We can do the inorder traversal of the tree and store it in some queue. Do another inorder traversal and where ever you find a node whose right reference is NULL , take the front element from the queue and make it the right of the current node.

This approach is easy to follow but the problem with this approach is it use extra memory and also it's traversing the tree two times which makes approach 1 quite heavy on space and time.

Time Complexity : O(n)
Space Complexity : O(n)

but instead of following this approach we can do better , so let's have a look at approach 2

## Approach 2

### Algorithm

1.Do the reverse inorder traversal, means visit right child first then parent followed by left.

2.In each recursive call also pass the node which you have visited before visiting current node .
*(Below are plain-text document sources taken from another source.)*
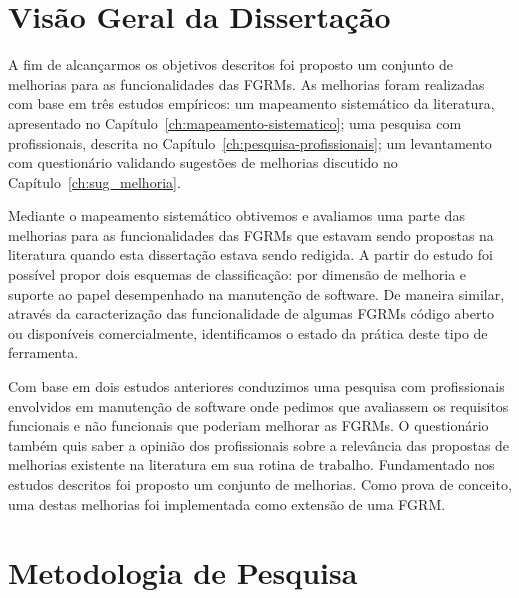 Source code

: 
\section{Visão Geral da Dissertação}
\label{sec:intro-visao-geral}

A fim de alcançarmos os objetivos descritos foi proposto um conjunto de
melhorias para as funcionalidades das FGRMs. As melhorias foram realizadas com
base em três estudos empíricos: um mapeamento sistemático da literatura,
apresentado no Capítulo~\ref{ch:mapeamento-sistematico}; uma pesquisa com
profissionais, descrita no Capítulo~\ref{ch:pesquisa-profissionais}; um
levantamento com questionário validando sugestões de melhorias discutido no
Capítulo~\ref{ch:sug_melhoria}.

Mediante o mapeamento sistemático obtivemos e avaliamos uma parte das melhorias
para as funcionalidades das FGRMs que estavam sendo propostas na literatura
quando esta dissertação estava sendo redigida. A partir do estudo foi possível
propor dois esquemas de classificação: por dimensão de melhoria e suporte ao
papel desempenhado na manutenção de software. De maneira similar, através da
caracterização das funcionalidade de algumas FGRMs código aberto ou disponíveis
comercialmente, identificamos o estado da prática deste tipo de ferramenta.

Com base em dois estudos anteriores conduzimos uma pesquisa com profissionais
envolvidos em manutenção de software onde pedimos que avaliassem os requisitos
funcionais e não funcionais que poderiam melhorar as FGRMs. O questionário
também quis saber a opinião dos profissionais sobre a relevância das propostas
de me\-lho\-ri\-as existente na literatura em sua rotina de trabalho.
Fundamentado nos estudos descritos foi proposto um conjunto de melhorias. Como
prova de conceito, uma destas melhorias foi implementada como extensão de uma
FGRM\@.

\section{Metodologia de Pesquisa}
\label{sec:intro-metodologia}

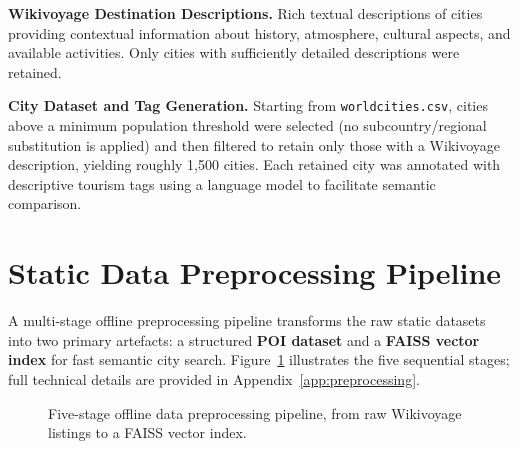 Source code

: \documentclass[12pt,a4paper]{report}
\begin{document}
\textbf{Wikivoyage Destination Descriptions.} Rich textual descriptions of cities providing
contextual information about history, atmosphere, cultural aspects, and available activities. Only
cities with sufficiently detailed descriptions were retained.

\textbf{City Dataset and Tag Generation.} Starting from \texttt{worldcities.csv}, cities above a
minimum population threshold were selected (no subcountry/regional substitution is applied) and then
filtered to retain only those with a Wikivoyage description, yielding roughly 1,500 cities. Each
retained city was annotated with descriptive tourism tags using a language model to facilitate
semantic comparison.

\section{Static Data Preprocessing Pipeline}
\label{sec:preprocessing}

A multi-stage offline preprocessing pipeline transforms the raw static datasets into two primary
artefacts: a structured \textbf{POI dataset} and a \textbf{FAISS vector index} for fast semantic
city search. Figure~\ref{fig:preprocessing} illustrates the five sequential stages; full technical
details are provided in Appendix~\ref{app:preprocessing}.

\begin{figure}[H]
\centering
{}%
\caption{Five-stage offline data preprocessing pipeline, from raw Wikivoyage listings to a FAISS
         vector index.}
\label{fig:preprocessing}
\end{figure}
\end{document}
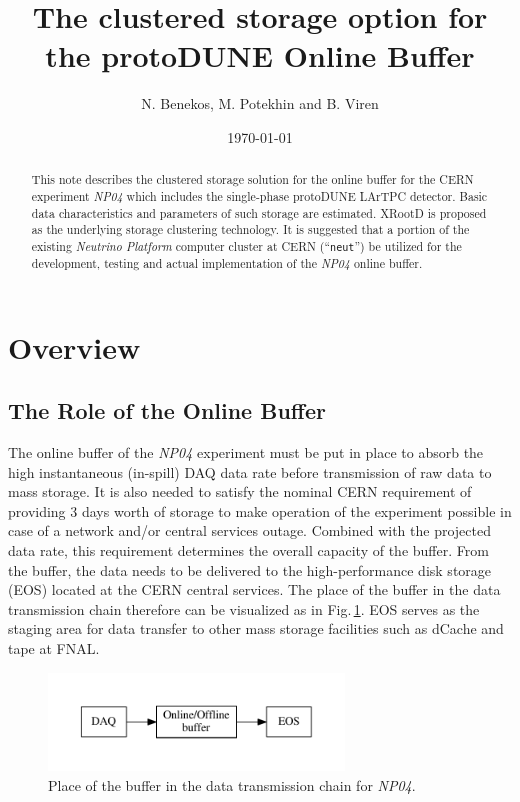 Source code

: \documentclass[pdftex,12pt,letter]{article}
\title{The clustered storage option for the protoDUNE \expname Online Buffer}
\date{\today}
\author{N. Benekos, M. Potekhin and B. Viren}
\newcommand{\xrd}{XRootD\xspace}
\newcommand{\expname}{\textit{NP04}\xspace}
\begin{document}
\maketitle

\begin{abstract}
\noindent  This note describes the clustered storage
solution for the online buffer for the CERN experiment \expname which includes the single-phase protoDUNE LArTPC detector.
Basic data characteristics and  parameters of such storage are estimated. \xrd is proposed as the underlying
storage clustering technology. It is suggested that a portion of the existing   \textit{Neutrino Platform}
computer cluster at CERN (``\texttt{neut}'') be utilized for the development, testing and actual implementation of the \expname online buffer. 
\end{abstract}

\section{Overview}
\subsection{The Role of the Online Buffer}
\label{sec:the_role}
The online buffer of the \expname experiment must be put in place to absorb the high instantaneous (in-spill) DAQ
data rate before transmission of raw data to mass storage. It is also needed to satisfy the nominal CERN requirement of
providing 3 days worth of storage to make operation of the experiment possible in case of a network and/or central services
outage. Combined with the projected data rate, this requirement determines the overall capacity of the buffer. From the buffer,
the data needs to be delivered to the high-performance  disk storage (EOS) located at the CERN central services.
The place of the buffer in the data transmission chain therefore can be visualized as in Fig.\,\ref{fig:big-picture}.
EOS serves as the staging area for data transfer to other mass storage facilities such as dCache and tape at FNAL.
\begin{figure}[tbh]
  \centering
  \includegraphics[width=0.7\textwidth]{../figures/big-picture.pdf}
  \caption{Place of the buffer in the data transmission chain for \expname.}
  \label{fig:big-picture}
\end{figure}
\end{document}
3.In each recursive call whenever you encounter a node whose right pointer is set to NULL and previous visited node is set to not NULL then make the right pointer of node points to previously visited node and mark the boolean rightThread as true.

1. whenever making a new recursive call to right subtree, do not change the previous visited node and when making a recursive call to left subtree then pass the actual previous visited node.

2. Remember that when our right pointer of the current node is pointing to it's children then bool rightThread it set to true and if it is pointing to some of it's ancestor then rightThread is set to false.

This approach is better then the previous approach as this uses less time and much less constant space.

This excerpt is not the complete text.